06:21Alors, pas du tout, en fait.
06:23Le Mali, le Burkina et le Niger sont tous suspendus de la francophonie,
06:28telle que l'a été la Guinée.
06:30La seule différence entre ces pays et la Guinée,
06:32qui a eu la levée totale de suspension,
06:36c'est la volonté de progresser dans le chemin de la transition.
06:39Aujourd'hui, les États membres de la francophonie
06:43qui ont décidé de lever la suspension
06:45l'ont fait vraiment dans un signe de solidarité et d'encouragement
06:48envers un pays qui a témoigné de la volonté, en tout cas,
06:52de rester à l'écoute de la communauté internationale
06:54et de se remettre sur les rails.
06:56C'est ça qui fait la différence.
06:58Le Mali, le Burkina Faso et le Niger
07:01sont tous, bien entendu, invités à suivre un processus pareil,
07:04mais c'est aux États de décider.
07:07On a une question de Neva Degama
07:10qui demande comment l'OIF aborde-t-elle la question
07:13de la diversité linguistique et culturelle au sein de la francophonie ?
07:16Sans complexe.
07:18On l'aborde sans complexe.
07:20On a souvent à tort l'impression que la francophonie,
07:23c'est la défense de la langue française,
07:25un peu comme si on était en guerre ou en croisade
07:27contre les autres langues.
07:28Ce n'est pas du tout le cas.
07:30En fait, je pense que c'est une organisation qui est juste fière
07:34de pouvoir réunir des pays qui ont un point commun,
07:36qui est une langue,
07:37et qui se disent que ça peut être un atout
07:39pour agir comme un bloc d'influence.
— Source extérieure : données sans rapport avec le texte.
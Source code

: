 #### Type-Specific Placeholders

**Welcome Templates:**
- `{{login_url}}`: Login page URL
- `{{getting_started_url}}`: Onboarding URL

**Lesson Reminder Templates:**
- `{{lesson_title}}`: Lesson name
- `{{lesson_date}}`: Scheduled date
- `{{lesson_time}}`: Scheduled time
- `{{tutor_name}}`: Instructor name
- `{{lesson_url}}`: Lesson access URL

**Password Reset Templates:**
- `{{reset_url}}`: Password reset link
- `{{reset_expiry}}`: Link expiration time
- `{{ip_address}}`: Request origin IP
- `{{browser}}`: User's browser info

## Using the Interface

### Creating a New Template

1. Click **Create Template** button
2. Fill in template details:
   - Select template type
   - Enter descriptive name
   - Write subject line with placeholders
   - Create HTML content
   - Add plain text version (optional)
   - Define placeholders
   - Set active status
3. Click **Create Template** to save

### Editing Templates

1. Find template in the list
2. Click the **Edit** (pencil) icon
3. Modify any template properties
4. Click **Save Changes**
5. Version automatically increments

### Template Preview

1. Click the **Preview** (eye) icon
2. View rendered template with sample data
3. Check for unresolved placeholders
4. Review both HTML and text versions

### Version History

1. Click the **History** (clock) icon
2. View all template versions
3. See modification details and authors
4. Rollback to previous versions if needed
07:42On a une question de KBA1017 encore
07:46qui demande qu'est-ce que cette organisation fait
07:48pour les Africains ou pour l'Afrique ?
07:50Moi, j'ai envie de dire
07:52presque tous les programmes de l'OIF,
07:55en tout cas une grande partie de ces programmes,
07:57sont déployés en Afrique.
07:59On a déjà un institut qui est basé à Dakar
08:01qui s'occupe de formation,
08:03d'éducation et formation,
08:05et qui déploie une quantité de programmes
08:07qui visent à former les enseignants,
08:09notamment sur les questions d'outils numériques.
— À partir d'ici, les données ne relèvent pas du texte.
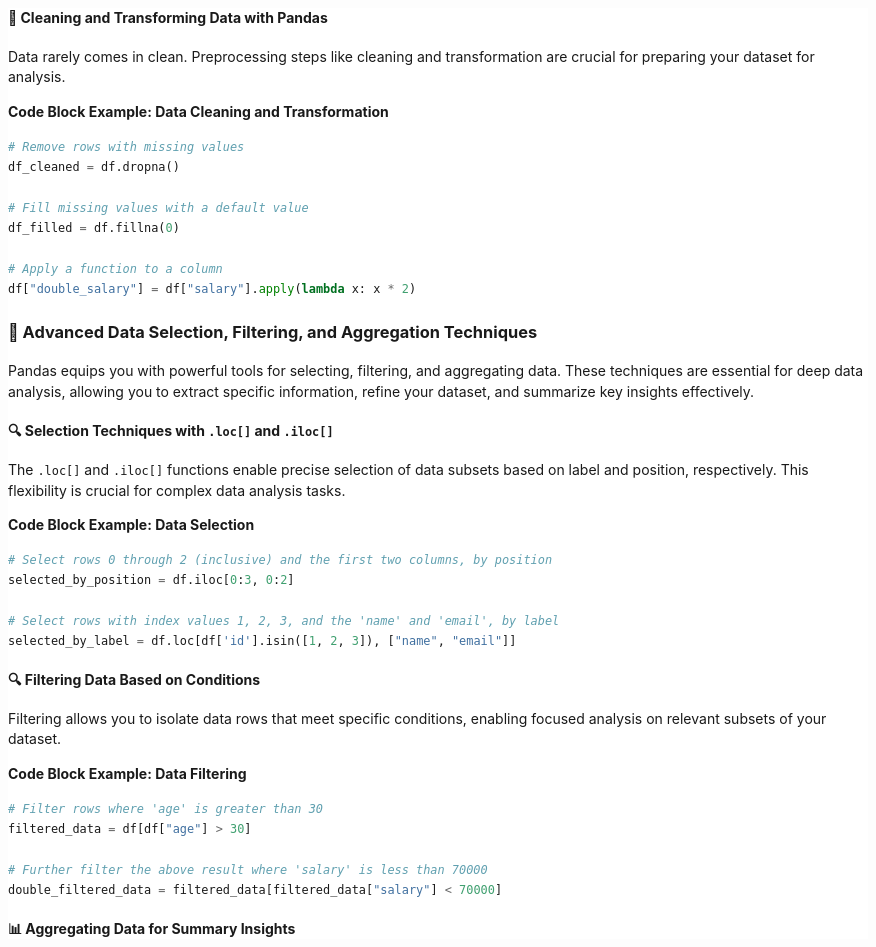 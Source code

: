 #### 🧹 Cleaning and Transforming Data with Pandas

Data rarely comes in clean. Preprocessing steps like cleaning and transformation are crucial for preparing your dataset for analysis.

**Code Block Example: Data Cleaning and Transformation**

```python
# Remove rows with missing values
df_cleaned = df.dropna()

# Fill missing values with a default value
df_filled = df.fillna(0)

# Apply a function to a column
df["double_salary"] = df["salary"].apply(lambda x: x * 2)
```

### 🔧 Advanced Data Selection, Filtering, and Aggregation Techniques

Pandas equips you with powerful tools for selecting, filtering, and aggregating data. These techniques are essential for deep data analysis, allowing you to extract specific information, refine your dataset, and summarize key insights effectively.

#### 🔍 Selection Techniques with `.loc[]` and `.iloc[]`

The `.loc[]` and `.iloc[]` functions enable precise selection of data subsets based on label and position, respectively. This flexibility is crucial for complex data analysis tasks.

**Code Block Example: Data Selection**

```python
# Select rows 0 through 2 (inclusive) and the first two columns, by position
selected_by_position = df.iloc[0:3, 0:2]

# Select rows with index values 1, 2, 3, and the 'name' and 'email', by label
selected_by_label = df.loc[df['id'].isin([1, 2, 3]), ["name", "email"]]
```

#### 🔍 Filtering Data Based on Conditions

Filtering allows you to isolate data rows that meet specific conditions, enabling focused analysis on relevant subsets of your dataset.

**Code Block Example: Data Filtering**

```python
# Filter rows where 'age' is greater than 30
filtered_data = df[df["age"] > 30]

# Further filter the above result where 'salary' is less than 70000
double_filtered_data = filtered_data[filtered_data["salary"] < 70000]
```

#### 📊 Aggregating Data for Summary Insights
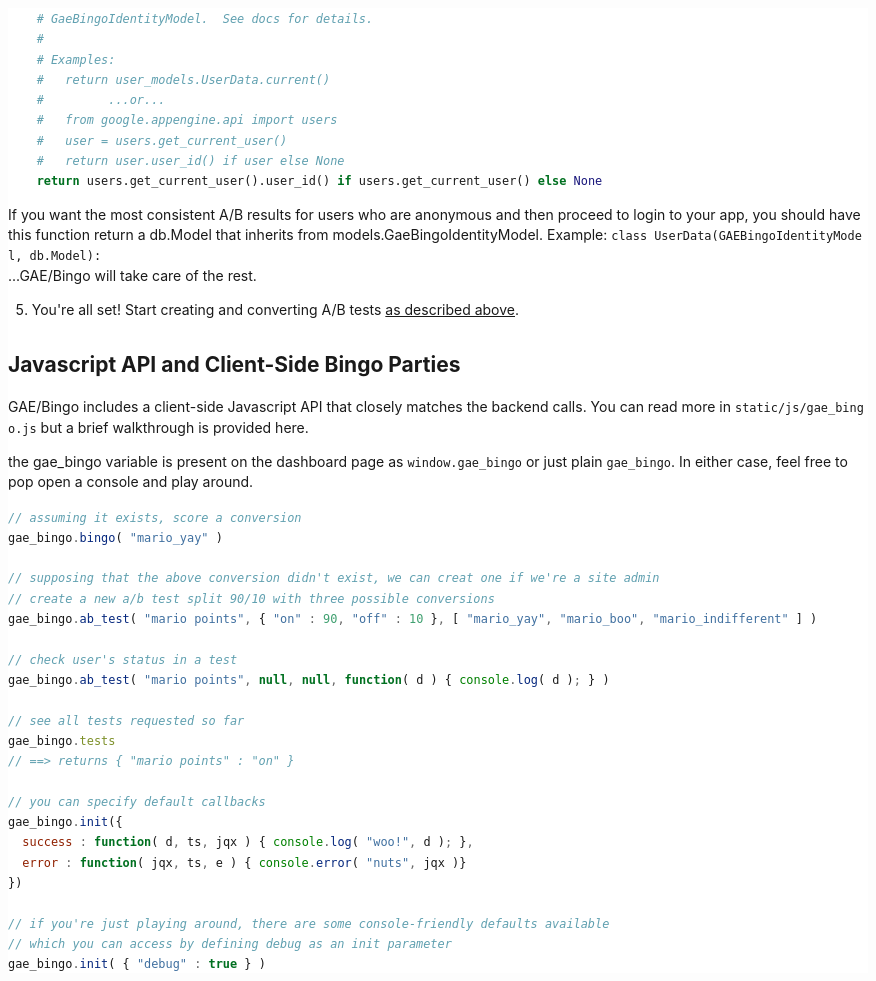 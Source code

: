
 ```python
    # GaeBingoIdentityModel.  See docs for details.
    #
    # Examples:
    #   return user_models.UserData.current()
    #         ...or...
    #   from google.appengine.api import users
    #   user = users.get_current_user()
    #   return user.user_id() if user else None
    return users.get_current_user().user_id() if users.get_current_user() else None
```

If you want the most consistent A/B results for users who are anonymous and
then proceed to login to your app, you should have this function return
a db.Model that inherits from models.GaeBingoIdentityModel. Example: `class UserData(GAEBingoIdentityModel, db.Model):`<br/>
...GAE/Bingo will take care of the rest.

5. You're all set! Start creating and converting A/B tests [as described
   above](#usage).

## <a name="js-api">Javascript API and Client-Side Bingo Parties</a>

GAE/Bingo includes a client-side Javascript API that closely matches the backend calls. 
You can read more in `static/js/gae_bingo.js` but a brief walkthrough is provided here.

the gae_bingo variable is present on the dashboard page as `window.gae_bingo` or just plain
`gae_bingo`. In either case, feel free to pop open a console and play around.

```js
// assuming it exists, score a conversion
gae_bingo.bingo( "mario_yay" )

// supposing that the above conversion didn't exist, we can creat one if we're a site admin
// create a new a/b test split 90/10 with three possible conversions
gae_bingo.ab_test( "mario points", { "on" : 90, "off" : 10 }, [ "mario_yay", "mario_boo", "mario_indifferent" ] )

// check user's status in a test
gae_bingo.ab_test( "mario points", null, null, function( d ) { console.log( d ); } )

// see all tests requested so far
gae_bingo.tests
// ==> returns { "mario points" : "on" }

// you can specify default callbacks
gae_bingo.init({
  success : function( d, ts, jqx ) { console.log( "woo!", d ); },
  error : function( jqx, ts, e ) { console.error( "nuts", jqx )}
})

// if you're just playing around, there are some console-friendly defaults available
// which you can access by defining debug as an init parameter
gae_bingo.init( { "debug" : true } )
```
08:12Celui que je préfère, c'est celui qui s'appelle
08:14La francophonie avec elle.
08:16C'est un programme qu'on a lancé en 2020
08:18pendant la pandémie et qui vise à accompagner
08:20des femmes qui ont été mises en situation
08:22vraiment de précarité à cause des crises.
08:24On s'est rendu compte depuis la pandémie
08:26que la pandémie, c'était juste un exemple,
08:28mais qu'il y a tellement de choses
08:30auxquelles elles sont confrontées.
08:32Ça peut être des problèmes climatiques, sécuritaires,
08:34mais c'est souvent celles qui,
08:36comme elles portent la famille
08:38et elles ont des métiers
08:40qui reposent sur l'économie informelle,
08:42elles sont les premières à payer
08:44les pots cassés des crises.
08:46Ce programme qui s'appelle
08:48La francophonie avec elle,
08:50depuis, fait des miracles.
08:52On a une question de Sabari Sougri
08:54qui dit
08:56« Quel est l'avenir de la francophonie en Afrique
08:58si la jeunesse africaine qui est censée la tenir
09:00est en train de la haïr si fort de nos jours ? »
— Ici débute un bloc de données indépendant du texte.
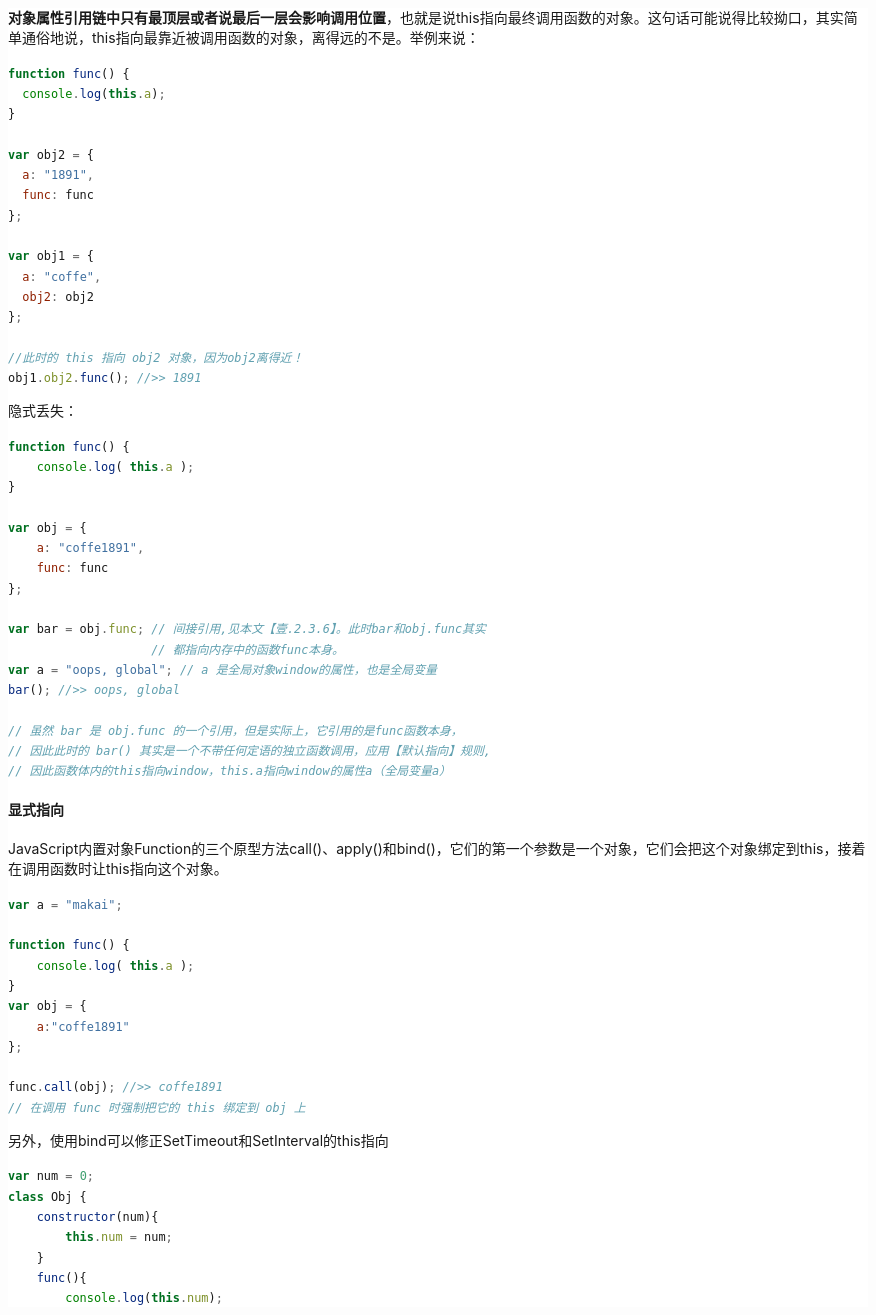 **对象属性引用链中只有最顶层或者说最后一层会影响调用位置**，也就是说this指向最终调用函数的对象。这句话可能说得比较拗口，其实简单通俗地说，this指向最靠近被调用函数的对象，离得远的不是。举例来说：
```javascript
function func() {
  console.log(this.a);
}

var obj2 = {
  a: "1891",
  func: func
};

var obj1 = {
  a: "coffe",
  obj2: obj2
};

//此时的 this 指向 obj2 对象，因为obj2离得近！
obj1.obj2.func(); //>> 1891
```
隐式丢失：
```javascript
function func() {
    console.log( this.a );
}

var obj = {
    a: "coffe1891",
    func: func
};

var bar = obj.func; // 间接引用,见本文【壹.2.3.6】。此时bar和obj.func其实
                    // 都指向内存中的函数func本身。
var a = "oops, global"; // a 是全局对象window的属性，也是全局变量
bar(); //>> oops, global

// 虽然 bar 是 obj.func 的一个引用，但是实际上，它引用的是func函数本身，
// 因此此时的 bar() 其实是一个不带任何定语的独立函数调用，应用【默认指向】规则,
// 因此函数体内的this指向window，this.a指向window的属性a（全局变量a）
```
#### 显式指向
JavaScript内置对象Function的三个原型方法call()、apply()和bind()，它们的第一个参数是一个对象，它们会把这个对象绑定到this，接着在调用函数时让this指向这个对象。
```javascript
var a = "makai";

function func() {
    console.log( this.a );
}
var obj = {
    a:"coffe1891"
};

func.call(obj); //>> coffe1891
// 在调用 func 时强制把它的 this 绑定到 obj 上
```
另外，使用bind可以修正SetTimeout和SetInterval的this指向
```javascript
var num = 0;
class Obj {
    constructor(num){
        this.num = num;
    }
    func(){
        console.log(this.num);
```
09:02Moi, je pense qu'il faut nuancer cette question.
09:04Je ne pense pas que la jeunesse africaine
09:06est la francophonie.
09:08Ce serait un raccourci, je pense,
09:10trop facile.
09:12Je pense qu'effectivement, dans certains pays,
09:14en raison de la situation politique,
09:16il y a un sentiment de rejet.
09:18Ça peut arriver,
09:20mais ça peut aussi passer.
09:22La réalité d'aujourd'hui en Afrique,
09:24déjà, on sait que dans la plupart des pays,
09:2670% de la population
09:28a moins de 25 ans.
09:30La jeunesse de la francophonie mondiale,
09:32elle est en Afrique.
09:34Est-ce que cette francophonie,
09:36est-ce que ces jeunes haïssent la langue
09:38qui leur donne des opportunités,
09:40qui leur font accéder à l'emploi,
09:42qui leur permettent de connecter avec le monde ?
09:44Parce que beaucoup de ces pays,
09:46la langue française, c'est la langue
09:48qui ouvre vers l'international.
09:50Je ne pense pas qu'il y a de la haine envers la langue.
09:52Je pense qu'il y a un peu de révolte,
09:54parfois, par rapport à des réalités politiques
09:56qui les frustrent et qui les dépassent.
09:58Une réalité dans un pays n'est pas la même
10:00dans un autre, donc il faut nuancer.